I Dream of a Million Teacher March
Thank you for your kind words, your gift cards for coffee, your mugs, and thank you for your art. Teacher Appreciation Week had a way of making me feel both grateful for the purpose-driven undercurrent of our noble profession, and longing for a day when educators across the nation come together in solidarity and support. While the teacher narrative has been difficult lately, I dream of New York teachers looking after our teacher brethren in Chicago, in Atlanta, in Washington DC, all over Florida, and all across the country.
I dream of a million teacher march, and we should ask for more than post-it notes, stickers, and index cards. Our wish list is political; we can be a powerful force for change even while we inspire children to be the change. We want more than a comedy on ABC—exceptional as it is; we want a march on Washington DC that is going to muster the respect and the love we deserve. I want to lock arms with teacher pals all over the country, and I want us to galvanize one another, and to raise our voices well past voice level 5. We need to share resources, book sets, and most importantly, we need a shared resolve.
I think the reasons for marching are many and the issues facing education world are numerous. This op-ed will not do justice to the concentric circles of chaos we call a job description.
These are just some of the things teachers carry: we are leaving the profession in droves. We are depressed, overwhelmed, and frustrated. We lack support and agency. We know what works for the children in our care, but sometimes it feels like we’re the only people who care. We are bearing one another’s burdens, and like dominoes, we are all falling down.
While teacher life is difficult, our students are suffering more. Our sons come to class with dad-shaped holes, our daughters are raising their siblings, our students are criminalized, policed, and suspended; our students are filling out mindless packets, studying their colonizers, and getting ready for either cubicle land or prison. 70 percent of girls of color in a classroom have adverse childhood experiences. Students are not learning anything via Zoom, and they are longing for socialization. My nephew asked his friend via Zoom: “Remember that time we had popcorn together?” Students come to class for love more than anything else, and teachers are lolling like empty piñatas because we’re pouring from an empty cup.

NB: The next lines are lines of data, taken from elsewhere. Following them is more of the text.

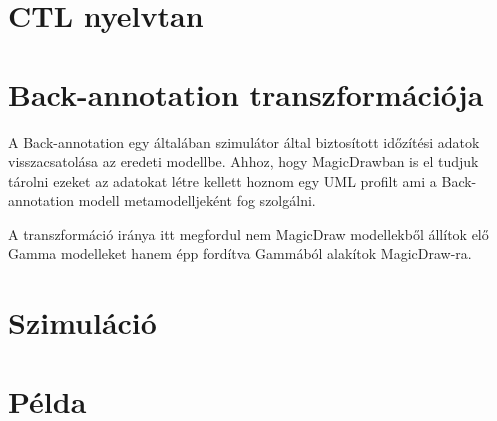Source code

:\section{CTL nyelvtan}

\section{Back-annotation transzformációja}

A Back-annotation egy általában szimulátor által biztosított időzítési adatok visszacsatolása az eredeti modellbe. Ahhoz, hogy MagicDrawban is el tudjuk tárolni ezeket az adatokat létre kellett hoznom egy UML profilt ami a Back-annotation modell metamodelljeként fog szolgálni.

A transzformáció iránya itt megfordul nem MagicDraw modellekből állítok elő Gamma modelleket hanem épp fordítva Gammából alakítok MagicDraw-ra.



\section{Szimuláció}

\section{Példa} %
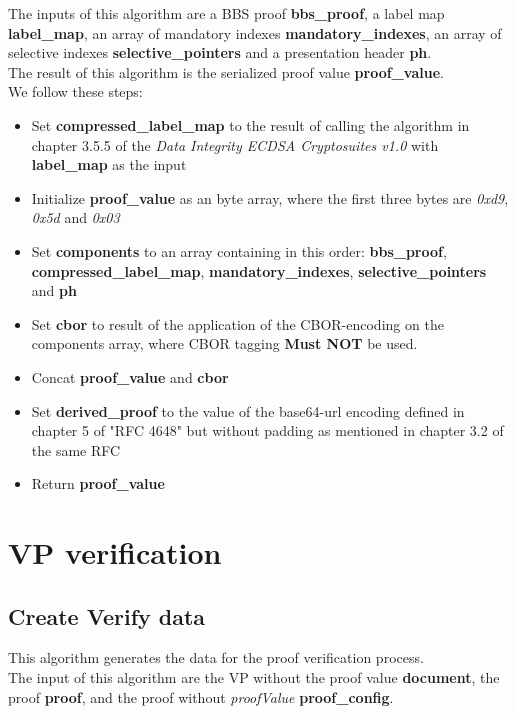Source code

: \documentclass[
	a4paper               %
	,bibliography=totoc   %
	,listof=totoc         %
	,monolingual
]{bfhthesis}              %
\begin{document}
The inputs of this algorithm are a BBS proof \textbf{bbs\_proof}, a label map \textbf{label\_map}, an array of mandatory indexes \textbf{mandatory\_indexes}, an array of selective indexes \textbf{selective\_pointers} and a presentation header \textbf{ph}.\\

The result of this algorithm is the serialized proof value \textbf{proof\_value}.\\

We follow these steps:
\begin{itemize}
	\item Set \textbf{compressed\_label\_map} to the result of calling the algorithm in chapter 3.5.5 of the \textit{Data Integrity ECDSA Cryptosuites v1.0}\cite{ecdsa} with \textbf{label\_map} as the input
	\item Initialize \textbf{proof\_value} as an byte array, where the first three bytes are \textit{0xd9}, \textit{0x5d} and \textit{0x03}
	\item Set \textbf{components} to an array containing in this order: \textbf{bbs\_proof}, \textbf{compressed\_label\_map}, \textbf{mandatory\_indexes}, \textbf{selective\_pointers} and \textbf{ph}
	\item Set \textbf{cbor} to result of the application of the CBOR-encoding\cite{cbor} on the components array, where CBOR tagging \textbf{Must NOT} be used.
	\item Concat \textbf{proof\_value} and \textbf{cbor}
	\item Set \textbf{derived\_proof} to the value of the base64-url encoding defined in chapter 5 of "RFC 4648"\cite{base64} but without padding as mentioned in chapter 3.2 of the same RFC
	\item Return \textbf{proof\_value}
\end{itemize}


\chapter{VP verification}

\section{Create Verify data}
\label{subsub:createverifydata}
This algorithm generates the data for the proof verification process.\\

The input of this algorithm are the VP without the proof value \textbf{document}, the proof \textbf{proof}, and the proof without \textit{proofValue} \textbf{proof\_config}.\\
\end{document}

Teachers need to be like coals of fire: together we glow, but separate, we grow cold. I have the utmost respect for teachers who are leaving the profession; the entire world is justifying the flight, and I wish you prosperity and fulfillment. But I’m going to stick around, and I know there are other like-hearted educators out there. I know they are ready to come together to both lift up a standard against the issues assailing the walls of the profession, and standing in the gap for the students who desperately need us.
Your homework is to persevere, to finish strong, to be the teacher you were when you first began, to pace yourself so you don’t burn out, and to spend the summer mobilizing with other educators across the country, to march for a better future.